State Rights Actually Protected People
If it wasn't clear already through our discussions here, the founding fathers were really big on the rights of individuals and the rights of local and state governments, rather than the rights of a central federal government. In fact, Thomas Jefferson was convinced that Federalization would be the end of the checks and balances that were framed in our Constitution. He wrote, “When all government, domestic and foreign, in little as in great things, shall be drawn to Washington as the center of all power, it will render powerless the checks provided of one government on another, and will become as venal and oppressive as the government from which we separated.”
Most of the time, we look back at History and view State Rights as an issue that lead to the Civil War and assume that States only used State Rights as a way to keep Slavery Legal and oppress their citizens. But that's not the reality.

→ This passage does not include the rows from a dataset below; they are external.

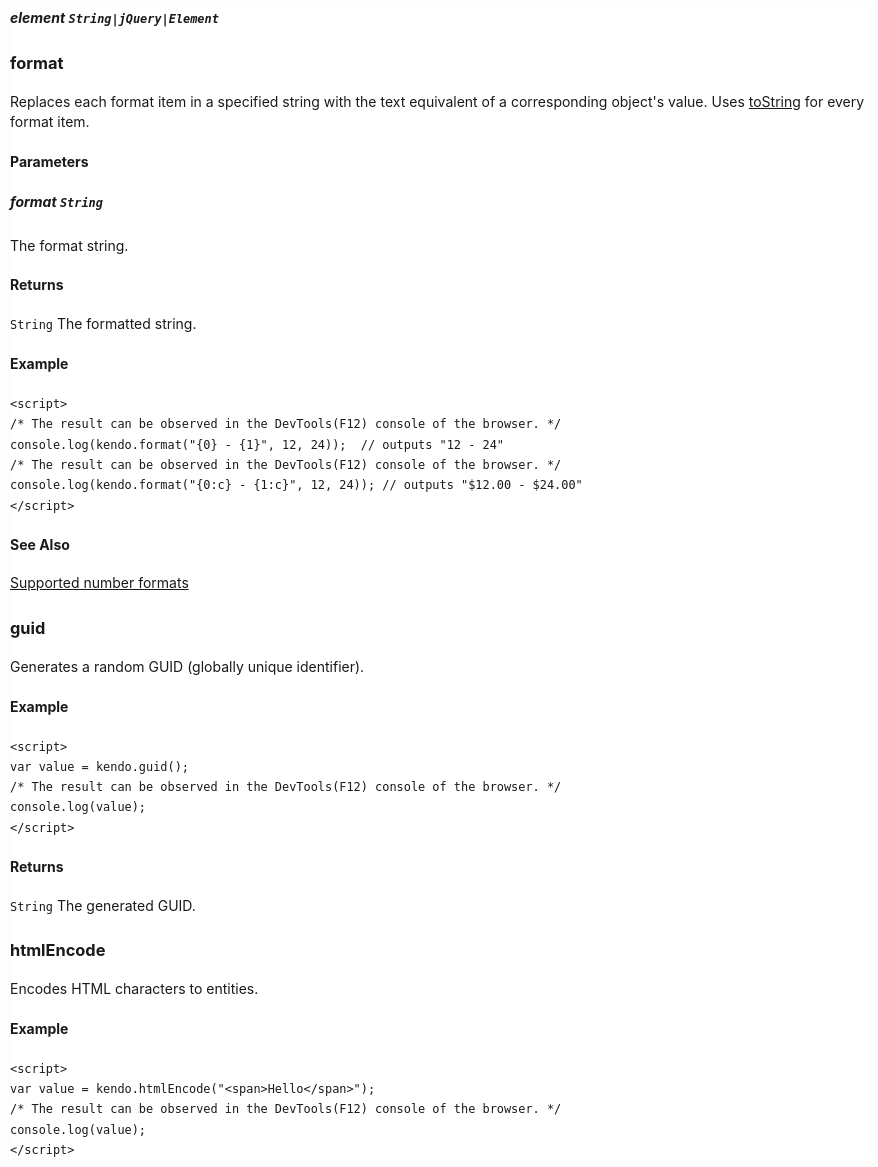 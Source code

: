 ##### element `String|jQuery|Element`

### format

Replaces each format item in a specified string with the text equivalent of a corresponding object's value. Uses [toString](/api/javascript/kendo/methods/tostring) for every format item.

#### Parameters

##### format `String`
The format string.

#### Returns
`String` The formatted string.

#### Example
    <script>
	/* The result can be observed in the DevTools(F12) console of the browser. */
    console.log(kendo.format("{0} - {1}", 12, 24));  // outputs "12 - 24"
	/* The result can be observed in the DevTools(F12) console of the browser. */
    console.log(kendo.format("{0:c} - {1:c}", 12, 24)); // outputs "$12.00 - $24.00"
    </script>

#### See Also

[Supported number formats](/framework/globalization/numberformatting)

### guid

Generates a random GUID (globally unique identifier).

#### Example
    <script>
    var value = kendo.guid();
	/* The result can be observed in the DevTools(F12) console of the browser. */
    console.log(value);
    </script>

#### Returns

`String` The generated GUID.

### htmlEncode

Encodes HTML characters to entities.

#### Example
    <script>
    var value = kendo.htmlEncode("<span>Hello</span>");
	/* The result can be observed in the DevTools(F12) console of the browser. */
    console.log(value);
    </script>
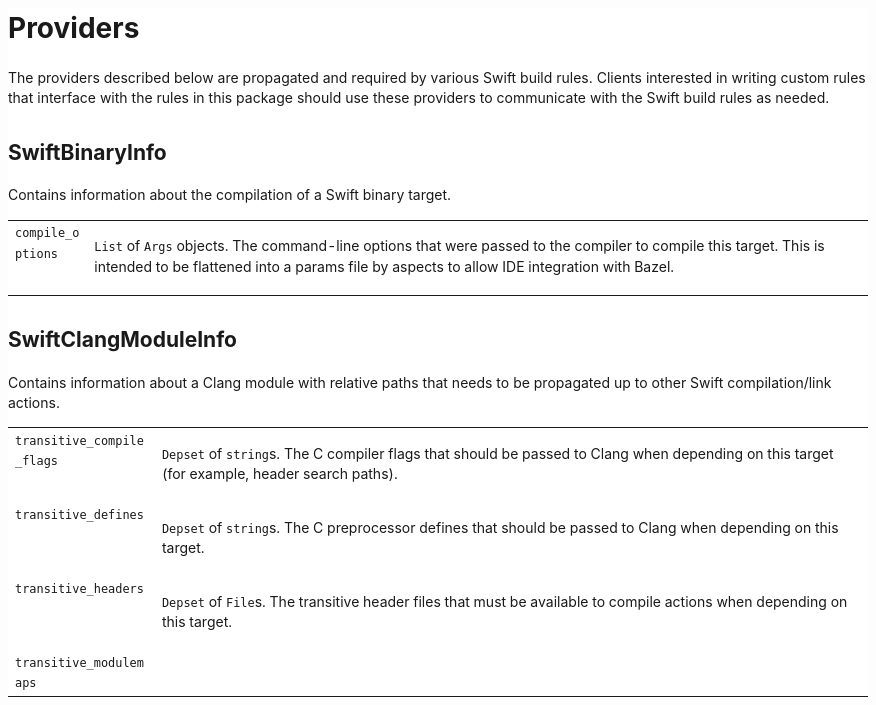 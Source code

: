 # Providers


The providers described below are propagated and required by various Swift
build rules. Clients interested in writing custom rules that interface
with the rules in this package should use these providers to communicate
with the Swift build rules as needed.


<a href="SwiftBinaryInfo"></a>
## SwiftBinaryInfo

Contains information about the compilation of a Swift binary target.

<table class="fields-table">
  <colgroup>
    <col class="col-field" />
    <col class="col-description" />
  </colgroup>
  <tbody>
    <tr id="SwiftBinaryInfo.compile_options">
      <td><code>compile_options</code></td>
      <td><p><code>List</code> of <code>Args</code> objects. The command-line options that were passed to the
compiler to compile this target. This is intended to be flattened into a params
file by aspects to allow IDE integration with Bazel.</p></td>
    </tr>
  </tbody>
</table>



<a href="SwiftClangModuleInfo"></a>
## SwiftClangModuleInfo


Contains information about a Clang module with relative paths that needs to be
propagated up to other Swift compilation/link actions.


<table class="fields-table">
  <colgroup>
    <col class="col-field" />
    <col class="col-description" />
  </colgroup>
  <tbody>
    <tr id="SwiftClangModuleInfo.transitive_compile_flags">
      <td><code>transitive_compile_flags</code></td>
      <td><p><code>Depset</code> of <code>string</code>s. The C compiler flags that should be passed to Clang when
depending on this target (for example, header search paths).</p></td>
    </tr>
    <tr id="SwiftClangModuleInfo.transitive_defines">
      <td><code>transitive_defines</code></td>
      <td><p><code>Depset</code> of <code>string</code>s. The C preprocessor defines that should be passed to Clang
when depending on this target.</p></td>
    </tr>
    <tr id="SwiftClangModuleInfo.transitive_headers">
      <td><code>transitive_headers</code></td>
      <td><p><code>Depset</code> of <code>File</code>s. The transitive header files that must be available to
compile actions when depending on this target.</p></td>
    </tr>
    <tr id="SwiftClangModuleInfo.transitive_modulemaps">
      <td><code>transitive_modulemaps</code></td>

In fact, if you'll take a look at this article from the Tenth Amendment Center, you'll see that State Rights were often used to PROTECT their citizens and residents from intrusions from the Federal Government that weren't authorized under the Constitution- intrusions that would have put them in danger or taken their rights away. Read more about that here: http://www.tenthamendmentcenter.com/2009/03/04/the-states-rights-tradition-nobody-knows/
One brilliant example in this article is how State Rights were used to counteract Fugitive Slave Laws. These laws would extradite runaway slaves to their original owner without trial or jury. It gave the Federal Government the right to uphold Slavery and police escapees. States rebelled and resisted by claiming their own rights under the Constitution and were able to repeal and counteract some of the inhumane treatment of other people by our own government.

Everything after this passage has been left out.